[Plain-text document sources]

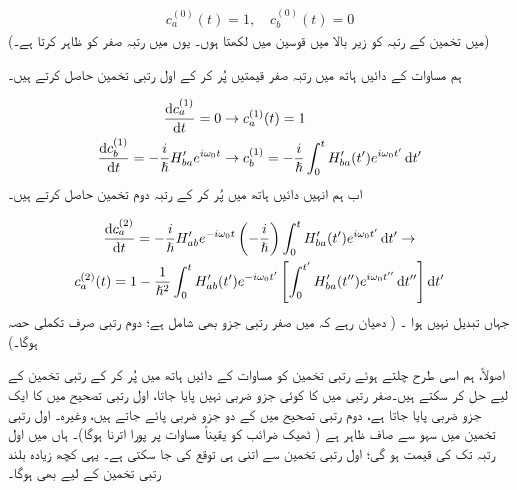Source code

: \begin{align}
	c^{(0)}_a(t)=1,\quad c_b^{(0)}(t)=0
\end{align}
(میں تخمین کے رتبہ کو زیر بالا میں قوسین میں لکھتا ہوں۔ یوں  میں  رتبہ صفر کو ظاہر کرتا ہے۔)

ہم مساوات  کے دائیں ہاتھ میں رتبہ صفر قیمتیں پُر کر کے اول رتبی تخمین حاصل کرتے ہیں۔

\begin{gather}
\begin{aligned}\label{مساوات_تابع_مضطرب_اول_رتبی}
		\frac{\dif c_a^{(1)}}{\dif t}=0&\to c_a^{(1)}(t)=1 \\
		\frac{\dif c_b^{(1)}}{\dif t}=-\frac{i}{\hslash}H'_{ba}e^{i\omega_0t}&\to c_b^{(1)}=-\frac{i}{\hslash}\int_{0}^{t}H'_{ba}(t')e^{i\omega_0t'}\dif t'
\end{aligned}
\end{gather}
اب ہم انہیں دائیں ہاتھ میں پُر کر کے رتبہ دوم تخمین حاصل کرتے ہیں۔

\begin{multline}
		\frac{\dif c_a^{(2)}}{\dif t}=-\frac{i}{\hslash}H'_{ab}e^{-i\omega_0t}\left(-\frac{i}{\hslash}\right)\int_{0}^{t}H'_{ba}(t')e^{i\omega_0t'}\dif t'\to \\
		c_a^{(2)}(t)=1-\frac{1}{\hslash^2}\int_{0}^{t}H'_{ab}(t')e^{-i\omega_0t'}\left[\int_{0}^{t'}H'_{ba}(t'')e^{i\omega_0t''}\dif t''\right]\dif t'
\end{multline}
جہاں  تبدیل نہیں ہوا ۔ ( دھیان رہے کہ  میں صفر رتبی جزو بھی شامل ہے؛ دوم رتبی  صرف تکملی حصہ ہوگا۔)

اصولاً، ہم اسی طرح چلتے ہوئے  رتبی تخمین کو مساوات  کے دائیں ہاتھ میں پُر کر کے  رتبی تخمین کے لیے حل کر سکتے ہیں۔صفر رتبی میں  کا کوئی جزو ضربی نہیں پایا جاتا، اول رتبی تصحیح میں  کا ایک جزو ضربی پایا جاتا ہے، دوم رتبی تصحیح میں  کے دو جزو ضربی پائے جاتے ہیں، وغیرہ۔ اول رتبی تخمین میں سہو 
  سے صاف ظاہر ہے ( ٹھیک ضرائب کو یقیناً مساوات  پر پورا اترنا ہوگا)۔ ہاں  میں اول رتبہ تک  کی قیمت  ہو گی؛ اول رتبی تخمین سے اتنی ہی توقع کی جا سکتی ہے۔ یہی کچھ زیادہ بلند رتبی تخمین کے لیے بھی ہوگا۔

* _Brief_
Report how many lines in the data contain the word "hslash", with no words besides the number.

* _Answer to this task_
3